ACTIVITY = Each entry is to be transcribed exactly, with nothing added or dropped.

AVAILABLE DATA =

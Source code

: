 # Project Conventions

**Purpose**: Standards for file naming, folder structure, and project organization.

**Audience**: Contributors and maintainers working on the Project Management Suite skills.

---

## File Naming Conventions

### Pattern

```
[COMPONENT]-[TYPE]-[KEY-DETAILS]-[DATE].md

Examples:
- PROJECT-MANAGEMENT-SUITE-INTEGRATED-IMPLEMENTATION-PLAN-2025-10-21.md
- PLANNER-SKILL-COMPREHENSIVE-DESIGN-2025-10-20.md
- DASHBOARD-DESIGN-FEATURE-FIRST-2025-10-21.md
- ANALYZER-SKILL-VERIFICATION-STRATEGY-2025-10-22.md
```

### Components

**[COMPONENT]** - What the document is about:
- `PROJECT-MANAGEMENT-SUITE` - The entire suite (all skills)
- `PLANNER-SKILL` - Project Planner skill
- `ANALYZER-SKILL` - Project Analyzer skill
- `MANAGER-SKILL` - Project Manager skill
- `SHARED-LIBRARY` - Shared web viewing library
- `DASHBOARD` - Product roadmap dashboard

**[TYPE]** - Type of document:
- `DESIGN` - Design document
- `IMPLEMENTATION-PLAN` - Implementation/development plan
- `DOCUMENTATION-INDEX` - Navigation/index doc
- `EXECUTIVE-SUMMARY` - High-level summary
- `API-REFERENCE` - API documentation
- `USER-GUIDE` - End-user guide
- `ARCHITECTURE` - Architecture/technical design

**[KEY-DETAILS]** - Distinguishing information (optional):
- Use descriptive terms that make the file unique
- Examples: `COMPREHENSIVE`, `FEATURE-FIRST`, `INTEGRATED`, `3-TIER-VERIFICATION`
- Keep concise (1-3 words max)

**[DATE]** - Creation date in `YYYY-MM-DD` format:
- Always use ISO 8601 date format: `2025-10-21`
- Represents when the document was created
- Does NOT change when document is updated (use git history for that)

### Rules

FINISHED EXERCISE =
Source code

: # Project Conventions

**Purpose**: Standards for file naming, folder structure, and project organization.

**Audience**: Contributors and maintainers working on the Project Management Suite skills.

---

## File Naming Conventions

### Pattern

```
[COMPONENT]-[TYPE]-[KEY-DETAILS]-[DATE].md

Examples:
- PROJECT-MANAGEMENT-SUITE-INTEGRATED-IMPLEMENTATION-PLAN-2025-10-21.md
- PLANNER-SKILL-COMPREHENSIVE-DESIGN-2025-10-20.md
- DASHBOARD-DESIGN-FEATURE-FIRST-2025-10-21.md
- ANALYZER-SKILL-VERIFICATION-STRATEGY-2025-10-22.md
```

### Components

**[COMPONENT]** - What the document is about:
- `PROJECT-MANAGEMENT-SUITE` - The entire suite (all skills)
- `PLANNER-SKILL` - Project Planner skill
- `ANALYZER-SKILL` - Project Analyzer skill
- `MANAGER-SKILL` - Project Manager skill
- `SHARED-LIBRARY` - Shared web viewing library
- `DASHBOARD` - Product roadmap dashboard

**[TYPE]** - Type of document:
- `DESIGN` - Design document
- `IMPLEMENTATION-PLAN` - Implementation/development plan
- `DOCUMENTATION-INDEX` - Navigation/index doc
- `EXECUTIVE-SUMMARY` - High-level summary
- `API-REFERENCE` - API documentation
- `USER-GUIDE` - End-user guide
- `ARCHITECTURE` - Architecture/technical design

**[KEY-DETAILS]** - Distinguishing information (optional):
- Use descriptive terms that make the file unique
- Examples: `COMPREHENSIVE`, `FEATURE-FIRST`, `INTEGRATED`, `3-TIER-VERIFICATION`
- Keep concise (1-3 words max)

**[DATE]** - Creation date in `YYYY-MM-DD` format:
- Always use ISO 8601 date format: `2025-10-21`
- Represents when the document was created
- Does NOT change when document is updated (use git history for that)

### Rules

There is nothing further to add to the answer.